Repas de Thanksgiving, toute une famille se réunie, la caméra tourne dans l’assistance, voix off :

« Dieu qu'elle est belle... Dieu qu'elle est belle. Ses yeux sont si jolis. Elle est attirante dans ce pull. Je voudrais la serrer contre moi, l'embrasser, lui dire combien je l'aime et prendre soin d'elle. Arrête. C'est la sœur de ta femme. »

D‘entrée le thème est lancé : Elliot, marié à Hannah est amoureux de la sœur de cette dernière ; Lee. Amour problématique, pulsions sauvages, Elliot, Hannah et sa sœur. La caméra tourne autour du trio, le trio devient multiple : les sœurs, la famille, leurs connaissances, leurs proches, passé/présent/futur.

Le microcosme s’élargit, et on découvre au fur et à mesure des vies partagées, croisées, coupées nettes ou en suspension : comme une grande toile aux lignes sinueuses : un ex mari hypocondriaque qui ne sait s’il a ou non une tumeur au cerveau, un compagnon artiste misanthrope, deux sœurs qui se « battent » pour un homme, une sœur qui se cherche, une mère qui veut jouer les belles…



Avec une finesse et une maîtrise incroyable, Woody Allen nous fait entrer dans l’intimité d’êtres qui, quelque soient leurs situations, se débattent dans la vie : moments d’enthousiasme, de détresse, la vie, son sens ? l’amour…

Les tableaux s’emboîtent les uns aux autres, les petit rien deviennent des tout, un grand tout, des existences…Allen nous embarque dans ce monde : on bifurque, on s’éloigne, on se rejoint, on s’enlace, on se sépare. Vous vous rappelez la chanson de Jeanne Moreau Le Tourbillon de la vie ?

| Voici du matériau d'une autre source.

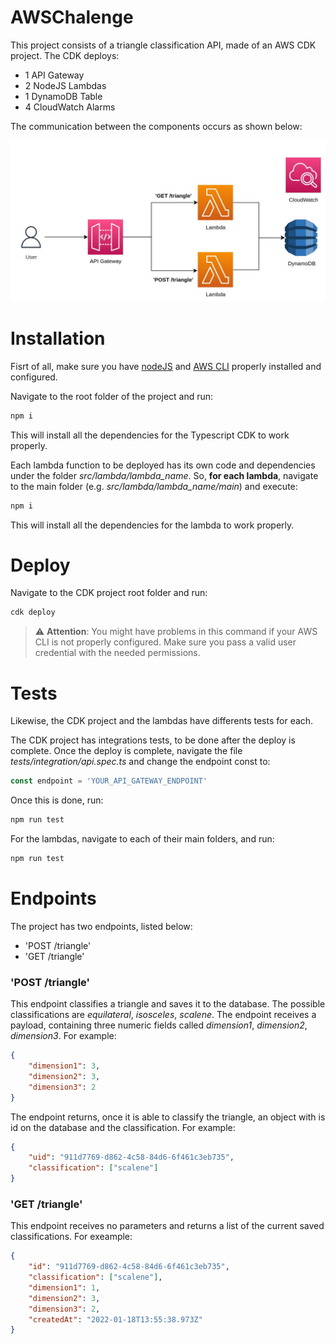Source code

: # AWSChalenge

This project consists of a triangle classification API, made of an AWS CDK project. The CDK deploys:
- 1 API Gateway
- 2 NodeJS Lambdas
- 1 DynamoDB Table
- 4 CloudWatch Alarms

The communication between the components occurs as shown below:

![AWS Diagram](./assets/AWSChalengeDraw.jpeg)

# Installation

Fisrt of all, make sure you have [nodeJS](https://nodejs.org/en/download) and [AWS CLI](https://docs.aws.amazon.com/cli/latest/userguide/cli-chap-getting-started.html) properly installed and configured.

Navigate to the root folder of the project and run: 
```bash
npm i
```
This will install all the dependencies for the Typescript CDK to work properly.

Each lambda function to be deployed has its own code and dependencies under the folder *src/lambda/lambda_name*. So, **for each lambda**, navigate to the main folder (e.g. *src/lambda/lambda_name/main*) and execute:

```bash
npm i
```

This will install all the dependencies for the lambda to work properly.

# Deploy

Navigate to the CDK project root folder and run:
```bash
cdk deploy
```

> :warning: **Attention**: You might have problems in this command if your AWS CLI is not properly configured. Make sure you pass a valid user credential with the needed permissions.


# Tests

Likewise, the CDK project and the lambdas have differents tests for each.

The CDK project has integrations tests, to be done after the deploy is complete. Once the deploy is complete, navigate the file *tests/integration/api.spec.ts* and change the endpoint const to:

```javascript
const endpoint = 'YOUR_API_GATEWAY_ENDPOINT'
```

Once this is done, run:
```bash
npm run test
```
For the lambdas, navigate to each of their main folders, and run:
```bash
npm run test
```

# Endpoints

The project has two endpoints, listed below:

- 'POST /triangle'
- 'GET /triangle'

### 'POST /triangle'
This endpoint classifies a triangle and saves it to the database. The possible classifications are *equilateral*, *isosceles*, *scalene*. The endpoint receives a payload, containing three numeric fields called *dimension1*, *dimension2*, *dimension3*. For example:

```json
{
    "dimension1": 3,
    "dimension2": 3,
    "dimension3": 2
}
```

The endpoint returns, once it is able to classify the triangle, an object with is id on the database and the classification. For example:
```json
{
    "uid": "911d7769-d862-4c58-84d6-6f461c3eb735",
    "classification": ["scalene"]
}
```

### 'GET /triangle'
This endpoint receives no parameters and returns a list of the current saved classifications. For exeample:

```json
{
    "id": "911d7769-d862-4c58-84d6-6f461c3eb735",
    "classification": ["scalene"],
    "dimension1": 1,
    "dimension2": 3,
    "dimension3": 2,
    "createdAt": "2022-01-18T13:55:38.973Z"
}
```
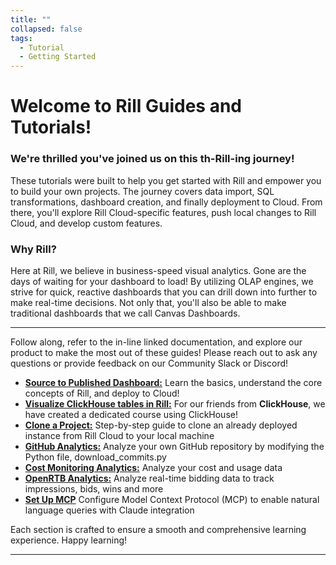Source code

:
 ```yaml
---
title: ""
collapsed: false
tags:
  - Tutorial
  - Getting Started
---
```


# Welcome to Rill Guides and Tutorials!


### We're thrilled you've joined us on this th-Rill-ing journey!


These tutorials were built to help you get started with Rill and empower you to build your own projects. The journey covers data import, SQL transformations, dashboard creation, and finally deployment to Cloud. From there, you'll explore Rill Cloud-specific features, push local changes to Rill Cloud, and develop custom features.

### Why Rill?
Here at Rill, we believe in business-speed visual analytics. Gone are the days of waiting for your dashboard to load! By utilizing OLAP engines, we strive for quick, reactive dashboards that you can drill down into further to make real-time decisions. Not only that, you'll also be able to make traditional dashboards that we call Canvas Dashboards.

---
Follow along, refer to the in-line linked documentation, and explore our product to make the most out of these guides! Please reach out to ask any questions or provide feedback on our Community Slack or Discord!


- [**Source to Published Dashboard:**](/guides/rill-basics/launch) Learn the basics, understand the core concepts of Rill, and deploy to Cloud!
- [**Visualize ClickHouse tables in Rill:**](/guides/rill-clickhouse) For our friends from **ClickHouse**, we have created a dedicated course using ClickHouse!
- [**Clone a Project:**](/guides/clone-a-project) Step-by-step guide to clone an already deployed instance from Rill Cloud to your local machine
- [**GitHub Analytics:**](/guides/github-analytics) Analyze your own GitHub repository by modifying the Python file, download_commits.py
- [**Cost Monitoring Analytics:**](/guides/cost-monitoring-analytics) Analyze your cost and usage data
- [**OpenRTB Analytics:**](/guides/openrtb-analytics) Analyze real-time bidding data to track impressions, bids, wins and more
- [**Set Up MCP**](/guides/setting-up-mcp) Configure Model Context Protocol (MCP) to enable natural language queries with Claude integration

<!-- - [**Rill + MotherDuck:**](/guides/rill-motherduck) For our friends from **MotherDuck**, we have created a dedicated course using MotherDuck! -->
<!-- - **Explore the Various Guides:** Explore the various guides on how to use Rill to the maximum capability and get the most out of our platform! -->
<!-- - [**GA4 Analytics:**](/guides/) text
- [**Logging Analytics:**](/guides/) text -->

Each section is crafted to ensure a smooth and comprehensive learning experience. Happy learning!

---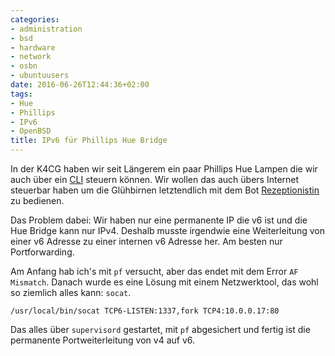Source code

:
 ```yaml
---
categories:
- administration
- bsd
- hardware
- network
- osbn
- ubuntuusers
date: 2016-06-26T12:44:36+02:00
tags:
- Hue
- Phillips
- IPv6
- OpenBSD
title: IPv6 für Phillips Hue Bridge
---
```


In der K4CG haben wir seit Längerem ein paar Phillips Hue Lampen die wir
auch über ein [CLI](https://github.com/k4cg/k4cglicht) steuern können.
Wir wollen das auch übers Internet steuerbar haben um die Glühbirnen letztendlich mit
dem Bot [Rezeptionistin](https://github.com/k4cg/rezeptionistin) zu
bedienen.

Das Problem dabei: Wir haben nur eine permanente IP die v6 ist und die Hue
Bridge kann nur IPv4. Deshalb musste irgendwie eine Weiterleitung von einer v6
Adresse zu einer internen v6 Adresse her. Am besten nur Portforwarding.

Am Anfang hab ich's mit `pf` versucht, aber das endet mit dem Error `AF
Mismatch`. Danach wurde es eine Lösung mit einem Netzwerktool, das wohl so
ziemlich alles kann: `socat`.

```
/usr/local/bin/socat TCP6-LISTEN:1337,fork TCP4:10.0.0.17:80
```

Das alles über `supervisord` gestartet, mit `pf` abgesichert und fertig ist die permanente
Portweiterleitung von v4 auf v6.
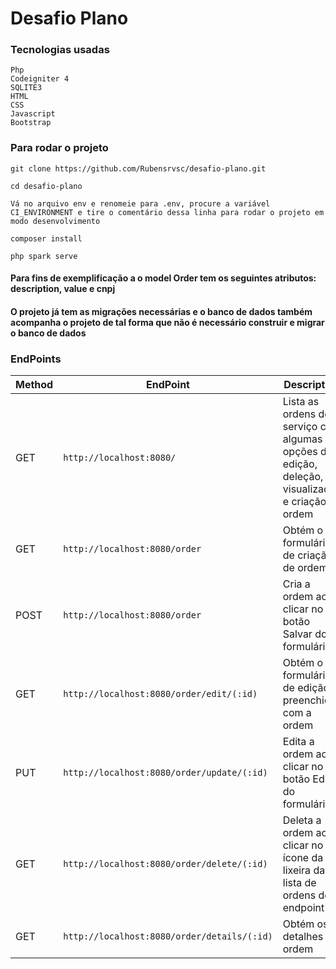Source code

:# Desafio Plano

### Tecnologias usadas

```
Php
Codeigniter 4
SQLITE3
HTML
CSS
Javascript
Bootstrap
```

### Para rodar o projeto

```
git clone https://github.com/Rubensrvsc/desafio-plano.git
```

```
cd desafio-plano
```

```
Vá no arquivo env e renomeie para .env, procure a variável CI_ENVIRONMENT e tire o comentário dessa linha para rodar o projeto em modo desenvolvimento
```

```
composer install
```

```
php spark serve
```

#### Para fins de exemplificação a o model Order tem os seguintes atributos: **description**, **value** e **cnpj**

#### O projeto já tem as migrações necessárias e o banco de dados também acompanha o projeto de tal forma que não é necessário construir e migrar o banco de dados

### EndPoints

| Method |EndPoint | Description |
|---|---|---|
| GET | `http://localhost:8080/` | Lista as ordens de serviço com algumas opções de edição, deleção, visualização e criação de ordem |
| GET | `http://localhost:8080/order` | Obtém o formulário de criação de ordem |
| POST | `http://localhost:8080/order` | Cria a ordem ao clicar no botão Salvar do formulário |
| GET | `http://localhost:8080/order/edit/(:id)` | Obtém o formulário de edição já preenchido com a ordem |
| PUT | `http://localhost:8080/order/update/(:id)` | Edita a ordem ao clicar no botão Editar do formulário |
| GET | `http://localhost:8080/order/delete/(:id)` | Deleta a ordem ao clicar no ícone da lixeira da lista de ordens do endpoint '/' |
| GET | `http://localhost:8080/order/details/(:id)` | Obtém os detalhes da ordem |
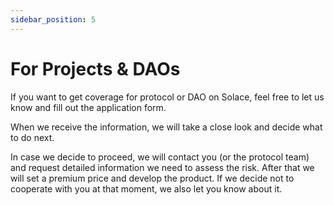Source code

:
 ```yaml
---
sidebar_position: 5
---
```


# For Projects & DAOs


If you want to get coverage for protocol or DAO on Solace, feel free to let us know and fill out the application form.

When we receive the information, we will take a close look and decide what to do next.

In case we decide to proceed, we will contact you (or the protocol team) and request detailed information we need to assess the risk. After that we will set a premium price and develop the product. If we decide not to cooperate with you at that moment, we also let you know about it.
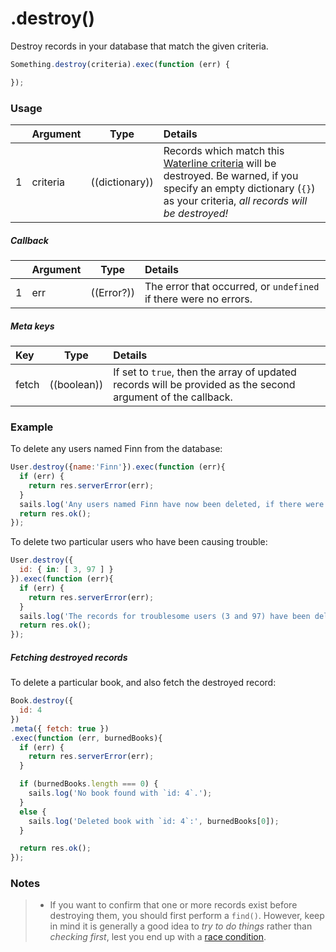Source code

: # .destroy()

Destroy records in your database that match the given criteria.

```javascript
Something.destroy(criteria).exec(function (err) {

});
```

### Usage

|   |     Argument        | Type                                         | Details                            |
|---|:--------------------|----------------------------------------------|:-----------------------------------|
| 1 |    criteria         | ((dictionary))                               | Records which match this [Waterline criteria](https://github.com/balderdashy/waterline-docs/blob/master/queries/query-language.md) will be destroyed.  Be warned, if you specify an empty dictionary (`{}`) as your criteria, _all records will be destroyed!_ |

##### Callback

|   |     Argument        | Type                | Details |
|---|:--------------------|---------------------|:-----------------------------------------------------------------------------|
| 1 |    err              | ((Error?))          | The error that occurred, or `undefined` if there were no errors.


##### Meta keys

| Key                 | Type              | Details                                                        |
|:--------------------|-------------------|:---------------------------------------------------------------|
| fetch               | ((boolean))       | If set to `true`, then the array of updated records will be provided as the second argument of the callback.



<!--
| 2 |    deletedRecords   | ((array))           | An array containing any records which were deleted.
-->


### Example

To delete any users named Finn from the database:
```javascript
User.destroy({name:'Finn'}).exec(function (err){
  if (err) {
    return res.serverError(err);
  }
  sails.log('Any users named Finn have now been deleted, if there were any.');
  return res.ok();
});
```


To delete two particular users who have been causing trouble:

```javascript
User.destroy({
  id: { in: [ 3, 97 ] }
}).exec(function (err){
  if (err) {
    return res.serverError(err);
  }
  sails.log('The records for troublesome users (3 and 97) have been deleted, if they still existed.');
  return res.ok();
});
```


##### Fetching destroyed records

To delete a particular book, and also fetch the destroyed record:

```javascript
Book.destroy({
  id: 4
})
.meta({ fetch: true })
.exec(function (err, burnedBooks){
  if (err) {
    return res.serverError(err);
  }

  if (burnedBooks.length === 0) {
    sails.log('No book found with `id: 4`.');
  }
  else {
    sails.log('Deleted book with `id: 4`:', burnedBooks[0]);
  }

  return res.ok();
});
```




### Notes
> - If you want to confirm that one or more records exist before destroying them, you should first perform a `find()`.  However, keep in mind it is generally a good idea to _try to do things_ rather than _checking first_, lest you end up with a [race condition](http://people.cs.umass.edu/~emery/classes/cmpsci377/f07/scribe/scribe8-1.pdf).


<docmeta name="displayName" value=".destroy()">
<docmeta name="pageType" value="method">
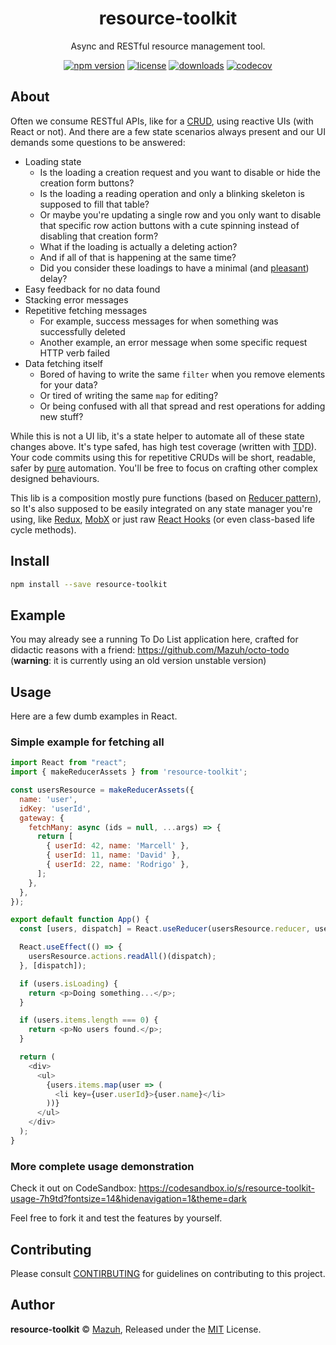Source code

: <p align="center"><h1 align="center">
  resource-toolkit
</h1>

<p align="center">
  Async and RESTful resource management tool.
</p>

<p align="center">
  <a href="https://www.npmjs.org/package/resource-toolkit"><img src="https://badgen.net/npm/v/resource-toolkit" alt="npm version"/></a>
  <a href="https://www.npmjs.org/package/resource-toolkit"><img src="https://badgen.net/npm/license/resource-toolkit" alt="license"/></a>
  <a href="https://www.npmjs.org/package/resource-toolkit"><img src="https://badgen.net/npm/dt/resource-toolkit" alt="downloads"/></a>
  <a href="https://codecov.io/gh/mazuh/resource-toolkit"><img src="https://badgen.net/codecov/c/github/mazuh/resource-toolkit" alt="codecov"/></a>
</p>

## About

Often we consume RESTful APIs, like for a [CRUD](https://en.wikipedia.org/wiki/Create,_read,_update_and_delete), using reactive UIs (with React or not). And there are a few state scenarios always present and our UI demands some questions to be answered:
- Loading state
  - Is the loading a creation request and you want to disable or hide the creation form buttons?
  - Is the loading a reading operation and only a blinking skeleton is supposed to fill that table?
  - Or maybe you're updating a single row and you only want to disable that specific row action buttons with a cute spinning instead of disabling that creation form?
  - What if the loading is actually a deleting action?
  - And if all of that is happening at the same time?
  - Did you consider these loadings to have a minimal (and [pleasant](https://www.nngroup.com/articles/website-response-times/)) delay?
- Easy feedback for no data found
- Stacking error messages
- Repetitive fetching messages
  - For example, success messages for when something was successfully deleted
  - Another example, an error message when some specific request HTTP verb failed
- Data fetching itself
  - Bored of having to write the same `filter` when you remove elements for your data?
  - Or tired of writing the same `map` for editing?
  - Or being confused with all that spread and rest operations for adding new stuff?

While this is not a UI lib, it's a state helper to automate all of these state changes above.
It's type safed, has high test coverage (written with [TDD](https://en.wikipedia.org/wiki/Test-driven_development)).
Your code commits using this for repetitive CRUDs will be short, readable,
safer by [pure](https://en.wikipedia.org/wiki/Pure_function) automation. You'll be free to focus
on crafting other complex designed behaviours.

This lib is a composition mostly pure
functions (based on [Reducer pattern](https://kentcdodds.com/blog/the-state-reducer-pattern/)),
so It's also supposed to be easily integrated on any state manager you're using, like
[Redux](https://redux-toolkit.js.org/), [MobX](https://mobx.js.org/) or just raw
[React Hooks](https://reactjs.org/docs/hooks-overview.html) (or even class-based life cycle methods).

## Install

```bash
npm install --save resource-toolkit
```

## Example

You may already see a running To Do List application
here, crafted for didactic reasons with a friend:
https://github.com/Mazuh/octo-todo (**warning**: it is currently using an old version unstable version)

## Usage

Here are a few dumb examples in React.

### Simple example for fetching all

```js
import React from "react";
import { makeReducerAssets } from 'resource-toolkit';

const usersResource = makeReducerAssets({
  name: 'user',
  idKey: 'userId',
  gateway: {
    fetchMany: async (ids = null, ...args) => {
      return [
        { userId: 42, name: 'Marcell' },
        { userId: 11, name: 'David' },
        { userId: 22, name: 'Rodrigo' },
      ];
    },
  },
});

export default function App() {
  const [users, dispatch] = React.useReducer(usersResource.reducer, usersResource.initialState);

  React.useEffect(() => {
    usersResource.actions.readAll()(dispatch);
  }, [dispatch]);

  if (users.isLoading) {
    return <p>Doing something...</p>;
  }

  if (users.items.length === 0) {
    return <p>No users found.</p>;
  }

  return (
    <div>
      <ul>
        {users.items.map(user => (
          <li key={user.userId}>{user.name}</li>
        ))}
      </ul>
    </div>
  );
}
```

### More complete usage demonstration

Check it out on CodeSandbox:
https://codesandbox.io/s/resource-toolkit-usage-7h9td?fontsize=14&hidenavigation=1&theme=dark

Feel free to fork it and test the features by yourself.

## Contributing

Please consult [CONTIRBUTING](./CONTRIBUTING.md) for guidelines on contributing to this project.

## Author

**resource-toolkit** © [Mazuh](https://github.com/mazuh), Released under the [MIT](./LICENSE) License.
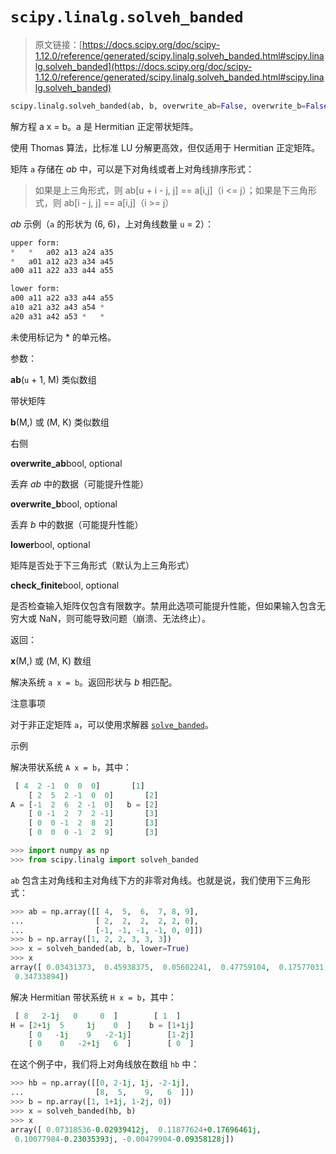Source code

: # `scipy.linalg.solveh_banded`

> 原文链接：[https://docs.scipy.org/doc/scipy-1.12.0/reference/generated/scipy.linalg.solveh_banded.html#scipy.linalg.solveh_banded](https://docs.scipy.org/doc/scipy-1.12.0/reference/generated/scipy.linalg.solveh_banded.html#scipy.linalg.solveh_banded)

```py
scipy.linalg.solveh_banded(ab, b, overwrite_ab=False, overwrite_b=False, lower=False, check_finite=True)
```

解方程 a x = b。a 是 Hermitian 正定带状矩阵。

使用 Thomas 算法，比标准 LU 分解更高效，但仅适用于 Hermitian 正定矩阵。

矩阵 `a` 存储在 *ab* 中，可以是下对角线或者上对角线排序形式：

> 如果是上三角形式，则 ab[u + i - j, j] == a[i,j]（i <= j）；如果是下三角形式，则 ab[i - j, j] == a[i,j]（i >= j）

*ab* 示例（`a` 的形状为 (6, 6)，上对角线数量 `u` = 2）：

```py
upper form:
*   *   a02 a13 a24 a35
*   a01 a12 a23 a34 a45
a00 a11 a22 a33 a44 a55

lower form:
a00 a11 a22 a33 a44 a55
a10 a21 a32 a43 a54 *
a20 a31 a42 a53 *   * 
```

未使用标记为 * 的单元格。

参数：

**ab**(`u` + 1, M) 类似数组

带状矩阵

**b**(M,) 或 (M, K) 类似数组

右侧

**overwrite_ab**bool, optional

丢弃 *ab* 中的数据（可能提升性能）

**overwrite_b**bool, optional

丢弃 *b* 中的数据（可能提升性能）

**lower**bool, optional

矩阵是否处于下三角形式（默认为上三角形式）

**check_finite**bool, optional

是否检查输入矩阵仅包含有限数字。禁用此选项可能提升性能，但如果输入包含无穷大或 NaN，则可能导致问题（崩溃、无法终止）。

返回：

**x**(M,) 或 (M, K) 数组

解决系统 `a x = b`。返回形状与 *b* 相匹配。

注意事项

对于非正定矩阵 `a`，可以使用求解器 [`solve_banded`](scipy.linalg.solve_banded.html#scipy.linalg.solve_banded "scipy.linalg.solve_banded")。

示例

解决带状系统 `A x = b`，其中：

```py
 [ 4  2 -1  0  0  0]       [1]
    [ 2  5  2 -1  0  0]       [2]
A = [-1  2  6  2 -1  0]   b = [2]
    [ 0 -1  2  7  2 -1]       [3]
    [ 0  0 -1  2  8  2]       [3]
    [ 0  0  0 -1  2  9]       [3] 
```

```py
>>> import numpy as np
>>> from scipy.linalg import solveh_banded 
```

`ab` 包含主对角线和主对角线下方的非零对角线。也就是说，我们使用下三角形式：

```py
>>> ab = np.array([[ 4,  5,  6,  7, 8, 9],
...                [ 2,  2,  2,  2, 2, 0],
...                [-1, -1, -1, -1, 0, 0]])
>>> b = np.array([1, 2, 2, 3, 3, 3])
>>> x = solveh_banded(ab, b, lower=True)
>>> x
array([ 0.03431373,  0.45938375,  0.05602241,  0.47759104,  0.17577031,
 0.34733894]) 
```

解决 Hermitian 带状系统 `H x = b`，其中：

```py
 [ 8   2-1j   0     0  ]        [ 1  ]
H = [2+1j  5     1j    0  ]    b = [1+1j]
    [ 0   -1j    9   -2-1j]        [1-2j]
    [ 0    0   -2+1j   6  ]        [ 0  ] 
```

在这个例子中，我们将上对角线放在数组 `hb` 中：

```py
>>> hb = np.array([[0, 2-1j, 1j, -2-1j],
...                [8,  5,    9,   6  ]])
>>> b = np.array([1, 1+1j, 1-2j, 0])
>>> x = solveh_banded(hb, b)
>>> x
array([ 0.07318536-0.02939412j,  0.11877624+0.17696461j,
 0.10077984-0.23035393j, -0.00479904-0.09358128j]) 
```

« On s'est connus, on s'est reconnus.
On s'est perdus de vue, on s'est r'perdus de vue
On s'est retrouvés, on s'est séparés.
Dans le tourbillon de la vie »


Hannah et ses sœurs c’est ça, un grand tourbillon où la vie tourne plus qu’une caméra. C’est magnifique, « Simply Beautiful » pour reprendre la chanson d’Al Green. On rit sous le coups des situations burlesques ou des dialogues jouissifs typiquement « Allenien » :

« Des millions de livres ont été écrits par tous ces grands intellectuels, mais pas un n'en sait plus que moi sur les grandes questions de la vie. J'ai lu Socrate. Ce type se faisait des petits Grecs. Comment peut-il m'aider? Et Nietzsche, avec sa théorie sur la récurrence éternelle. Il a écrit qu'on revivrait sans cesse notre vie, de la même façon, pour l'éternité. Je vais devoir me refarcir les mêmes émissions débiles. C'est vraiment nul. »

Mais loin de se cantonner à la simple comédie ; le film nous renvoie à nos propres errances existentielles et personnelles : on s’y retrouve autant qu’on a envie de s’y perdre. A la fois, collée à son auteur, Woody Allen, et ouvert à tous. En se mettant à nu, il nous met nous même à poil. Finalement, Hannah et ses sœurs, c’est un grand camp nudiste de l’âme. Merde, comment on fait maintenant pour jouer au strip poker ?

Petit florilège Woody Allen


Glisser sur des Bananas

Par etienne - Publié dans : inclassable (ice cream)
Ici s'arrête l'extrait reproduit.